Lower courts have applied the same integrated standard. In Donovan v. Bierwirth, the Second Circuit held that fiduciaries must act “with an eye single” to participants’ interests and are liable where their decisions deviate from what a prudent fiduciary would have done. 680 F.2d 263, 271–72 (2d Cir. 1982). That inquiry is inherently substantive: it evaluates the economic reasonableness of the decision, not just the procedural steps taken to reach it.

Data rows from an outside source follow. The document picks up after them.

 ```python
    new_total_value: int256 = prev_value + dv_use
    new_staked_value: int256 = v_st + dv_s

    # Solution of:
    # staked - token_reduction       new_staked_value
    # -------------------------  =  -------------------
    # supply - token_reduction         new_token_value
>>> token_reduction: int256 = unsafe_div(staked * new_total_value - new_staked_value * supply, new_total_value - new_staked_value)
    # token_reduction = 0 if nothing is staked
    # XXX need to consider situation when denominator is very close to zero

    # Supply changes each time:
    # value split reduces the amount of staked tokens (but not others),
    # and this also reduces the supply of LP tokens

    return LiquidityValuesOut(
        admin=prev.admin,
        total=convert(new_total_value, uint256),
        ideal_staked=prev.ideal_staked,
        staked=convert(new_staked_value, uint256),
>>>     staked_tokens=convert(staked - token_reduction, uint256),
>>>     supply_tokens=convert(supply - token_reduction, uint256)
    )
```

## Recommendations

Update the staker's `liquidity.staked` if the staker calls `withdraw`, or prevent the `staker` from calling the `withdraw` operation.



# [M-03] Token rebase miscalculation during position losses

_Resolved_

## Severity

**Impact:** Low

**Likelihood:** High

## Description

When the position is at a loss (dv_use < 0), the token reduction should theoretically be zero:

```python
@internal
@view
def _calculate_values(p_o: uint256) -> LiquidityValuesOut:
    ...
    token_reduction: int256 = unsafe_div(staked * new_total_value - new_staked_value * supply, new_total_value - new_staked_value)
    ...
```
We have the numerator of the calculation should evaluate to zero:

The trust-law principles ERISA incorporates confirm the same point. The Restatement (Third) of Trusts § 90 does not reduce prudence to process. It imposes a duty to incur only reasonable costs and to pursue appropriate risk–return objectives for beneficiaries. Restatement (Third) of Trusts § 90 cmt. b, d (Am. L. Inst. 2007). Those are substantive constraints. A fiduciary who follows a careful process but selects objectively inferior or excessively costly investments has not satisfied the duty of prudence under trust law.

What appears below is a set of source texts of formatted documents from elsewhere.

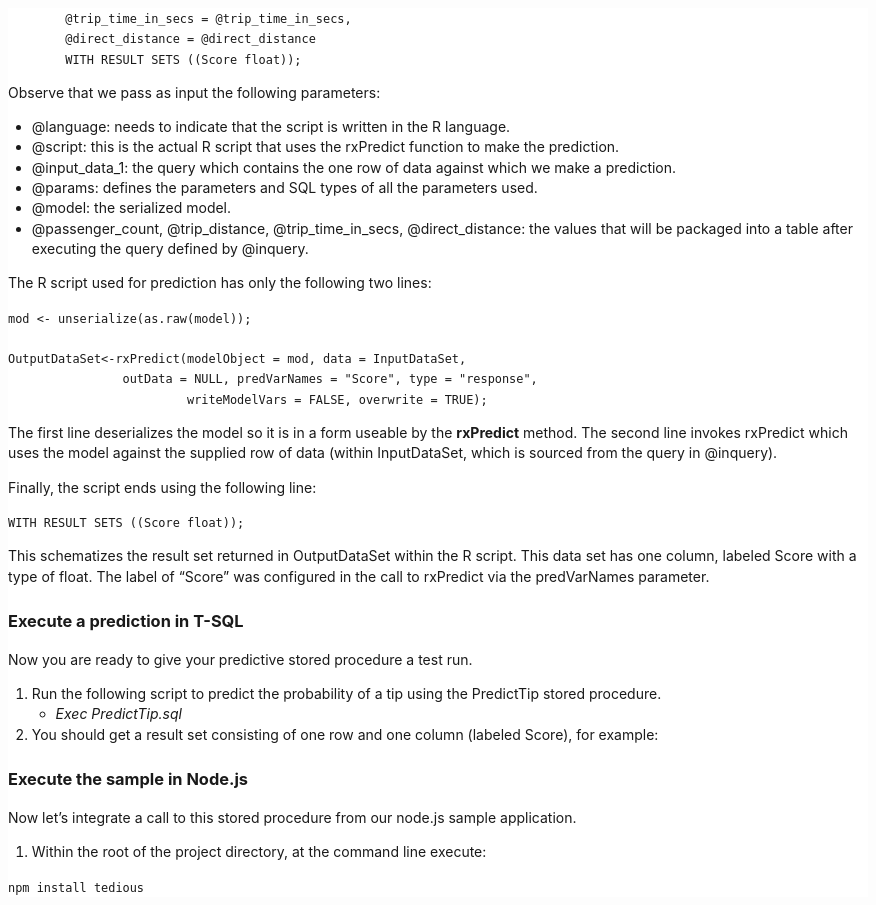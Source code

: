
 ```
		@trip_time_in_secs = @trip_time_in_secs,
		@direct_distance = @direct_distance
		WITH RESULT SETS ((Score float));
```

Observe that we pass as input the following parameters:
* @language: needs to indicate that the script is written in the R language.
* @script: this is the actual R script that uses the rxPredict function to make the prediction.
* @input_data_1: the query which contains the one row of data against which we make a prediction.
* @params: defines the parameters and SQL types of all the parameters used.
* @model: the serialized model.
* @passenger_count, @trip_distance, @trip_time_in_secs, @direct_distance: the values that will be packaged into a table after executing the query defined by @inquery.

The R script used for prediction has only the following two lines:
```
mod <- unserialize(as.raw(model));

OutputDataSet<-rxPredict(modelObject = mod, data = InputDataSet,
 			    outData = NULL, predVarNames = "Score", type = "response", 
                         writeModelVars = FALSE, overwrite = TRUE);

```

The first line deserializes the model so it is in a form useable by the **rxPredict** method. The second line invokes rxPredict which uses the model against the supplied row of data (within InputDataSet, which is sourced from the query in @inquery). 

Finally, the script ends using the following line:

```
WITH RESULT SETS ((Score float));
```

This schematizes the result set returned in OutputDataSet within the R script. This data set has one column, labeled Score with a type of float. The label of “Score” was configured in the call to rxPredict via the predVarNames parameter. 

### Execute a prediction in T-SQL
Now you are ready to give your predictive stored procedure a test run.

1. Run the following script to predict the probability of a tip using the PredictTip stored procedure.
    - *Exec PredictTip.sql* 
2. You should get a result set consisting of one row and one column (labeled Score), for example:
 


### Execute the sample in Node.js
Now let’s integrate a call to this stored procedure from our node.js sample application.

1. Within the root of the project directory, at the command line execute: 

```
npm install tedious 
```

Against that backdrop, the Bulletin’s internal contradiction becomes clear. It purports to require adherence to “clearly established case law,” yet it advances a standard—procedural prudence alone—that no such case law recognizes. That is not an interpretation; it is a departure. And it is a departure in a direction the Supreme Court has repeatedly rejected: toward categorical insulation of fiduciary conduct from substantive review.

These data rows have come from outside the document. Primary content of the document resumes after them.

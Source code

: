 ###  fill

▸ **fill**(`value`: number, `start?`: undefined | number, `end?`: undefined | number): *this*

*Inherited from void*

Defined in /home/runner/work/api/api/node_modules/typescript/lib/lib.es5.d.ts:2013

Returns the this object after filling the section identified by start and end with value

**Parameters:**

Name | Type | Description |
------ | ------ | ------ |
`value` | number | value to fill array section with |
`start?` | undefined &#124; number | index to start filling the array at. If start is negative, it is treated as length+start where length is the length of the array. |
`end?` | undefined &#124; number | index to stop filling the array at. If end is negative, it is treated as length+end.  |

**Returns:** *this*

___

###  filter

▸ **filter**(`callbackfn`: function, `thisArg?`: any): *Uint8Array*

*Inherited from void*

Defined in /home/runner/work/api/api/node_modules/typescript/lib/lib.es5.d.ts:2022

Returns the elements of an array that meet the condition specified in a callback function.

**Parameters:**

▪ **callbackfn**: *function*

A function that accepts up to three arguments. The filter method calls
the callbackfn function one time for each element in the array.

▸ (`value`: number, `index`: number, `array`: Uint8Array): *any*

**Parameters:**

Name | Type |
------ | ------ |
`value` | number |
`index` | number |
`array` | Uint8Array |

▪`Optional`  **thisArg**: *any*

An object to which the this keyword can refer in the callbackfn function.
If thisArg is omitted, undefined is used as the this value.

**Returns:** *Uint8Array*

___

This inconsistency has concrete consequences. By anchoring enforcement to “clearly established law” while simultaneously redefining that law in a way that strips out substantive review, EBSA creates an illusory constraint. The Bulletin appears to narrow agency discretion, but in practice expands it—allowing fiduciaries to claim compliance based on process alone, even where outcomes are economically indefensible. That result cannot be reconciled with ERISA’s text, which requires fiduciaries to act with the “care, skill, prudence, and diligence” of a prudent person, 29 U.S.C. § 1104(a)(1)(B), nor with ERISA’s purpose of protecting plan participants. See 29 U.S.C. § 1001(b).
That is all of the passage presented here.